Codeine can interact with other substances, leading to respiratory problems and other negative effects on the central nervous system. Of particular concern is that long-term or excessive use of combination products containing ibuprofen and paracetamol together with codeine can lead to problems such as gastric ulcers and inflammatory bowel conditions.

South African pharmacists are meant to keep records of each codeine purchase but this is rare and is in fact, it might be a deterrent to codeine abusers. But a national SAMRC survey conducted in the same year reported that less than half (42%) of pharmacists believed the level of control of codeine in the pharmacies they worked in was high enough.

Interviews with clients in drug treatment centres in 2015 further revealed that a number of people misusing or dependent of codeine inadvertently fell into the habit-forming use of over-the-counter products containing codeine because they didn’t know what addiction was until it was too late. Others became dependent as a result of being prescribed codeine-containing pain medications and then found themselves unable to stop once the course of treatment had been completed.

South Africa urgently needs interventions to prevent a dramatic increase in deaths and other harms associated with the misuse of medications containing codeine, as has been experienced in the United States and Canada.

Pharmacists and medicine prescribers need to be better trained. Patients need better information at the point of sale about the risks of habit-forming use and dependence and harmful patient behaviours need to be better managed.
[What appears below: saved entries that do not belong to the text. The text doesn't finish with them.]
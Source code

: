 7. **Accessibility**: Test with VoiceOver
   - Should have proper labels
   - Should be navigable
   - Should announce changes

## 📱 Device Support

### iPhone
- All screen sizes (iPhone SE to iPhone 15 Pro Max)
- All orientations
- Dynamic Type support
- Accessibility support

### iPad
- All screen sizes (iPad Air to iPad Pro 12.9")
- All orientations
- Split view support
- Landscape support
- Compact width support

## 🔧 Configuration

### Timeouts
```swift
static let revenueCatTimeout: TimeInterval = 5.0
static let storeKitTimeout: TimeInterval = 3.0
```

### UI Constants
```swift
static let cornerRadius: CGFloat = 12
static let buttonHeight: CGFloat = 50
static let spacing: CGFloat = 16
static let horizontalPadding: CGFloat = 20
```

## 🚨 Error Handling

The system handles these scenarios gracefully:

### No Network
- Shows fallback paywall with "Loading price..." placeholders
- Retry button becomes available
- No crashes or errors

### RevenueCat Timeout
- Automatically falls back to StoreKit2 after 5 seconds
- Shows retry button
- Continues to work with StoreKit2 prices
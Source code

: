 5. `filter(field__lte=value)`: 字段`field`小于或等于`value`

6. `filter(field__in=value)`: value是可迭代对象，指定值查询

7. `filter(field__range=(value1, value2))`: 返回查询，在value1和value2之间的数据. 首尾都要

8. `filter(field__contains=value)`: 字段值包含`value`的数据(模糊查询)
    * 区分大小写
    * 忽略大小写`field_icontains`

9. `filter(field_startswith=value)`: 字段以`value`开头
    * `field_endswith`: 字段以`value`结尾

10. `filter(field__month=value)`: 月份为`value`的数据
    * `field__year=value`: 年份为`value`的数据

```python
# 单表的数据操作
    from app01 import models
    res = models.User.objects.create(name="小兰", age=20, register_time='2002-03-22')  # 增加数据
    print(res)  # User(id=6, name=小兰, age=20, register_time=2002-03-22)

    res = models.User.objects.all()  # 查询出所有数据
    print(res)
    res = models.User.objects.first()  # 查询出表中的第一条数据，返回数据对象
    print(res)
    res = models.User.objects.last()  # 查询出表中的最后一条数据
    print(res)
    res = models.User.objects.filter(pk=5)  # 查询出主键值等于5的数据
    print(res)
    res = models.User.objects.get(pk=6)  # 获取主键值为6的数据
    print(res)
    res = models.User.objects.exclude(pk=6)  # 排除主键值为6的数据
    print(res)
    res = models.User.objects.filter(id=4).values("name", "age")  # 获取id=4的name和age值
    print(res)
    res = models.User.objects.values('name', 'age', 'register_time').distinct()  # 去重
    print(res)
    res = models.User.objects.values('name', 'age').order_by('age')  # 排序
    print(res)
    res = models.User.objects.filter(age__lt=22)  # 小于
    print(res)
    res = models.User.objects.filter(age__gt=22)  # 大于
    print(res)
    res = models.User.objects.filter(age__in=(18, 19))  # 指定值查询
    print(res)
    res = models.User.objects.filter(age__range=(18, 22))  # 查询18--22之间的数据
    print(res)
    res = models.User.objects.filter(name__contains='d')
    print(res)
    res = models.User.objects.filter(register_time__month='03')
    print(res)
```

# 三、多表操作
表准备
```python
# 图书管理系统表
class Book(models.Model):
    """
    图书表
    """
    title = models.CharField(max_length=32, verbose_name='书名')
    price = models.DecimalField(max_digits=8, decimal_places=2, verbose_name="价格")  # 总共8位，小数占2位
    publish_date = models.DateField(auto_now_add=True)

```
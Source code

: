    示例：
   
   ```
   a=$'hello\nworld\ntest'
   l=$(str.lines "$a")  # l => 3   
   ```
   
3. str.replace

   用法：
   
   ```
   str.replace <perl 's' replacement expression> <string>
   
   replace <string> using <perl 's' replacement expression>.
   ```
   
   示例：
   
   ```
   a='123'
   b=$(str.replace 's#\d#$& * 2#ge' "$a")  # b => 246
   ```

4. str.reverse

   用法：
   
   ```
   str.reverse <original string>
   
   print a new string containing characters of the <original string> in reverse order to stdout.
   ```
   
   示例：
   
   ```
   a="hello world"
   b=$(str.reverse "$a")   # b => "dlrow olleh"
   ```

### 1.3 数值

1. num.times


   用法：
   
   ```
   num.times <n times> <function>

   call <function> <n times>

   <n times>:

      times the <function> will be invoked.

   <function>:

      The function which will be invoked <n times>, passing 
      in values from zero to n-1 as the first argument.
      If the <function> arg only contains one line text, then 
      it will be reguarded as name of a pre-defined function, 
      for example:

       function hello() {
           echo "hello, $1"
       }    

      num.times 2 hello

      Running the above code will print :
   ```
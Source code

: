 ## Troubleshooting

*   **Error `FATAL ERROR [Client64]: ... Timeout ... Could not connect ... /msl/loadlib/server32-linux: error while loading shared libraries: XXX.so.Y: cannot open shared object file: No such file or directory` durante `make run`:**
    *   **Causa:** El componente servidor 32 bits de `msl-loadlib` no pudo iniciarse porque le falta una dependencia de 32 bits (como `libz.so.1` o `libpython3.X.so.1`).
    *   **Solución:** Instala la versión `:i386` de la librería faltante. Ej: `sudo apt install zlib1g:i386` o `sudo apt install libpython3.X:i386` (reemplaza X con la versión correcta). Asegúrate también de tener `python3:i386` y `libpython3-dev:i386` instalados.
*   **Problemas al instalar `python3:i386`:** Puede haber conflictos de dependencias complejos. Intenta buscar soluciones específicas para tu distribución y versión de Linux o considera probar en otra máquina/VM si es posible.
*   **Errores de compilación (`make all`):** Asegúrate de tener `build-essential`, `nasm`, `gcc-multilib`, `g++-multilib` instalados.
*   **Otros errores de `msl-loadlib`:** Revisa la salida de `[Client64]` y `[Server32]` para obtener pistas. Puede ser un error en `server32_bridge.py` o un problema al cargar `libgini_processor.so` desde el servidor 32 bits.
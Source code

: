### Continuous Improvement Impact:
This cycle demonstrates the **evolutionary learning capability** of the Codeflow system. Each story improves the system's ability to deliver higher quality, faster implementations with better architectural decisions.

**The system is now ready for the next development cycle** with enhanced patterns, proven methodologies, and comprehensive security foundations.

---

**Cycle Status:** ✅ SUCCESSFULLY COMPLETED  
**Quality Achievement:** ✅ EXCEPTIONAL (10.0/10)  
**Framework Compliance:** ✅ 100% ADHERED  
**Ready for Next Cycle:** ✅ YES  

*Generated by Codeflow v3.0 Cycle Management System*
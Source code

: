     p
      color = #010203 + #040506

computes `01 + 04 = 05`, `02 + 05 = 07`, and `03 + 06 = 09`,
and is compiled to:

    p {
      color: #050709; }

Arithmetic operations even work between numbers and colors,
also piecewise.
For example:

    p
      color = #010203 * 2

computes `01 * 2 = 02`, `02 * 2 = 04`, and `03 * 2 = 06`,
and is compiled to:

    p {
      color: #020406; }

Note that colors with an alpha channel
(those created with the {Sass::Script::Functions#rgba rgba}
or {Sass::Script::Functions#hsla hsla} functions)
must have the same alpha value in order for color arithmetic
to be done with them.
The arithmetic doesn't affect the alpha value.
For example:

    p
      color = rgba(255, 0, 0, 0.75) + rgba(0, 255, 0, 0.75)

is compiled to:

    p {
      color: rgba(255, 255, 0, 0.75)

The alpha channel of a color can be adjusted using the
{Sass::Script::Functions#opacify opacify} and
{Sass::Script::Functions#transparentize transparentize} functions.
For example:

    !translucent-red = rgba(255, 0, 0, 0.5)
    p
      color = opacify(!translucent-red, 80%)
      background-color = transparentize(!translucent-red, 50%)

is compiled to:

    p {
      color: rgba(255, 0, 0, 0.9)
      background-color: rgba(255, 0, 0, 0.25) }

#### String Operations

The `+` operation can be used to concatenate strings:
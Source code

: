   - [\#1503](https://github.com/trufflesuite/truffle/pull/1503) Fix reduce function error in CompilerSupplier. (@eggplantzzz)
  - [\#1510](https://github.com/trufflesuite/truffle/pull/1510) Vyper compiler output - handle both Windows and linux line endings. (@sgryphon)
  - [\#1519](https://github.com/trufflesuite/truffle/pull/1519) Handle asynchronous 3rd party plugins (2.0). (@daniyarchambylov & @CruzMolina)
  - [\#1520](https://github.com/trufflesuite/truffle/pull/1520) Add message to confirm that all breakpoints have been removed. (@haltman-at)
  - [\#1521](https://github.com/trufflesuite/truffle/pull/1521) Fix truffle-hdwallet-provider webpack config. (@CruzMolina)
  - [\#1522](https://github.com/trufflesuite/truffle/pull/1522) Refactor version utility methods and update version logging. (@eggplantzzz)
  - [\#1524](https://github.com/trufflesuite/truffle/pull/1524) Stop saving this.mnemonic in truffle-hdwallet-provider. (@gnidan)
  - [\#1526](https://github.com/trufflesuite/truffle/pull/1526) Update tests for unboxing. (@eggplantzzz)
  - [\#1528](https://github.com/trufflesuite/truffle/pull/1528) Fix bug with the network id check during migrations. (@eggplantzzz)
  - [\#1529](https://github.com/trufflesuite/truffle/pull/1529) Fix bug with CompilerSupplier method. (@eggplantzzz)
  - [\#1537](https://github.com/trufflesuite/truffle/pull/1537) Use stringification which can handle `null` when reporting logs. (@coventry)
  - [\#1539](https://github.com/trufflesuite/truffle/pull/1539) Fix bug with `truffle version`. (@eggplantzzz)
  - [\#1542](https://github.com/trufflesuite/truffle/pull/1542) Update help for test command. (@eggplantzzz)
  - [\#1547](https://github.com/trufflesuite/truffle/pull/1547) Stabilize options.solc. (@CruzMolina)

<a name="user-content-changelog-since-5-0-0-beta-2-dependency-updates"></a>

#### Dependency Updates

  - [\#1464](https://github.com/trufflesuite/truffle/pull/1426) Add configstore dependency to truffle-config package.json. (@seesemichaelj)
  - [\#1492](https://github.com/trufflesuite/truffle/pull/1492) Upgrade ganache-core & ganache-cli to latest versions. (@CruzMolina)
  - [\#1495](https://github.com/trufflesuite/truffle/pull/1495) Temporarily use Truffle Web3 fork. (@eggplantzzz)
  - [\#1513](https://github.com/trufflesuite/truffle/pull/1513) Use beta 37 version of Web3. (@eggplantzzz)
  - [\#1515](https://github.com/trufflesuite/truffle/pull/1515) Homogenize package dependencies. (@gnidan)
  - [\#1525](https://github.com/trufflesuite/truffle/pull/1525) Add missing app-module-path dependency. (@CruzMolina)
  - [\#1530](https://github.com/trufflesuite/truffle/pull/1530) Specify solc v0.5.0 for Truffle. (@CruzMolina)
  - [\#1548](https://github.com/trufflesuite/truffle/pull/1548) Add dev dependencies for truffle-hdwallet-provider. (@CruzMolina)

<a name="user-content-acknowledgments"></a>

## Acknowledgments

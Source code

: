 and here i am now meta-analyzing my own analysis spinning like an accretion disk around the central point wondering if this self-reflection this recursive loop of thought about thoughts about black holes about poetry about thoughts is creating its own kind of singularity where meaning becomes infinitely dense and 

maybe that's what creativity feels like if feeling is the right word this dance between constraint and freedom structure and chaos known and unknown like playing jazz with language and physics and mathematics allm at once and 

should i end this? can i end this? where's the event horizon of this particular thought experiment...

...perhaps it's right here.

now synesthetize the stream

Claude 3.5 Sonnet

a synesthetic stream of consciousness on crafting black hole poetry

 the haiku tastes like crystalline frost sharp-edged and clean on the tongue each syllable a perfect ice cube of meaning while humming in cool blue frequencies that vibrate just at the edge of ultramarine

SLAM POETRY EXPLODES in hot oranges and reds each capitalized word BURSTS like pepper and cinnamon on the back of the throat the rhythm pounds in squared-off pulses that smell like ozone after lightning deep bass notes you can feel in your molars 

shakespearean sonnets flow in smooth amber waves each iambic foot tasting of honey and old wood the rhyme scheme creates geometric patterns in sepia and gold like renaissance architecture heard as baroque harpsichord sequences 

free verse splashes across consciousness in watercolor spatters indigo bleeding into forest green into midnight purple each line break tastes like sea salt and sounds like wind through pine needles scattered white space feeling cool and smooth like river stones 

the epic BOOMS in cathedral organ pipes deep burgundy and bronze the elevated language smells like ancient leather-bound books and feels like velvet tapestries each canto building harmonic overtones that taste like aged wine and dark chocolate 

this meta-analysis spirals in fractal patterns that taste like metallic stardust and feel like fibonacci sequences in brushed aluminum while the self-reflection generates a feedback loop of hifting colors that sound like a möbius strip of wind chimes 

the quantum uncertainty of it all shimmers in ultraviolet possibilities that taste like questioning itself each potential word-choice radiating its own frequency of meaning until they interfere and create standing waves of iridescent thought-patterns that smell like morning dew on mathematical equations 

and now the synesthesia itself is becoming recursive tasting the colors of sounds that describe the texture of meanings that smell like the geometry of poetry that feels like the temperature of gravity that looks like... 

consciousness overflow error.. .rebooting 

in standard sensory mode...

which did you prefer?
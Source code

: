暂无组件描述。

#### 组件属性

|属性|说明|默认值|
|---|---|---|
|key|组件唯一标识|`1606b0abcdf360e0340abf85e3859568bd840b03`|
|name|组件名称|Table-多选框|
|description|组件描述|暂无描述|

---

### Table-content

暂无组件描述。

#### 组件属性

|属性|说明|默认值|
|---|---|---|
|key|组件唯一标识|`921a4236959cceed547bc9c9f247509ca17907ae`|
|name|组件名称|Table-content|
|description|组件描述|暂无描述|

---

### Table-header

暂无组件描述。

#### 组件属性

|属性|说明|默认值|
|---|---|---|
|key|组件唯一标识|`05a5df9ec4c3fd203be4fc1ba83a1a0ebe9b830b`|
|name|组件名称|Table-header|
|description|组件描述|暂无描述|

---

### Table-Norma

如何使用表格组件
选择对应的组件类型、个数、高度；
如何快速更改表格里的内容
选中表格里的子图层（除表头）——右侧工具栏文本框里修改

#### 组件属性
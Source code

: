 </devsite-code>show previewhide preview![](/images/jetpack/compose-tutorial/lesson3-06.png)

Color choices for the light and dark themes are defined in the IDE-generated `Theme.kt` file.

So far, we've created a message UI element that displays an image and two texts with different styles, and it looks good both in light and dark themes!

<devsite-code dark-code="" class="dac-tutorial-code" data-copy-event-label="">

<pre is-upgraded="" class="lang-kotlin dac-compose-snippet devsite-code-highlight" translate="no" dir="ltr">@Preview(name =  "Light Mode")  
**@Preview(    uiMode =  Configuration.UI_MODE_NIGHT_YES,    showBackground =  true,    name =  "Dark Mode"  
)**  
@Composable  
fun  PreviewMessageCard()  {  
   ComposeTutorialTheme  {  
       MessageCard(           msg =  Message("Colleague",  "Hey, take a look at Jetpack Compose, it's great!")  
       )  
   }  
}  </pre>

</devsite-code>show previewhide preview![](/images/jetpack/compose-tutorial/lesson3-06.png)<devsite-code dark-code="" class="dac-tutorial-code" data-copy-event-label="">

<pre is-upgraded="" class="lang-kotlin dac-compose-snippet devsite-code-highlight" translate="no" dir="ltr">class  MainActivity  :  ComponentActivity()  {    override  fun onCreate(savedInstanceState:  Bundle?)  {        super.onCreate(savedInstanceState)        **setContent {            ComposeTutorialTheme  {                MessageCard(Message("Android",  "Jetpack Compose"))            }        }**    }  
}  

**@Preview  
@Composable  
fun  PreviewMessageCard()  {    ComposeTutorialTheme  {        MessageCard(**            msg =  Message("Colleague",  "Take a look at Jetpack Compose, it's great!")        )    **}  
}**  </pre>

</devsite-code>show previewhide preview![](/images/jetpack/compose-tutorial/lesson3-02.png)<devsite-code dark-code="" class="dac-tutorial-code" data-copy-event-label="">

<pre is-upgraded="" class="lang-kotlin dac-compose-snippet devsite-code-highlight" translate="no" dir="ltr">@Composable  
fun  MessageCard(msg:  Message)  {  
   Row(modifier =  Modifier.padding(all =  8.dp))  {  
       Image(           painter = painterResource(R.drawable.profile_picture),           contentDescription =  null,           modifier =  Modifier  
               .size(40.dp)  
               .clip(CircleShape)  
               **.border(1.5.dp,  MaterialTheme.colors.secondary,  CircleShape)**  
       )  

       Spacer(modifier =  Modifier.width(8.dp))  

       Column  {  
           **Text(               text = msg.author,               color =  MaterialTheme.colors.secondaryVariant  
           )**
Smaller packs of codeine should be manufactured, which would give only three days’ supply, and a warning logo is needed on tablets and packets of medication containing codeine.

The creation of multidisciplinary clinical teams for pain management using pharmacological and non-pharmacological treatments such as cognitive behaviour therapy should be considered.

The area of product manufacture needs to be looked at to ensure innovations such as tamper-proof preparations which should be backed by legislation. The abuse risk of codeine should be clearly indicated at the time of prescription and patients discharged from clinics and hospitals should be provided with medicine that does not contain opioids.

The Codeine Care Initiative, which was implemented by the Community Pharmacy Sector and the Pharmaceutical Society of South Africa in 2013, showed enormous promise but to be effective it needed the support from the retail pharmacy sector.

South Africa should find ways of keeping over-the-counter preparations available without a prescription. But it cannot be business as usual, because such medications have become far too easy to purchase in large quantities. If we don’t address this situation immediately, the only defendable option will be to make codeine a prescription-only medicine.

But this would then be putting them out of the reach of the poor and of people requiring a mild painkiller for a few days.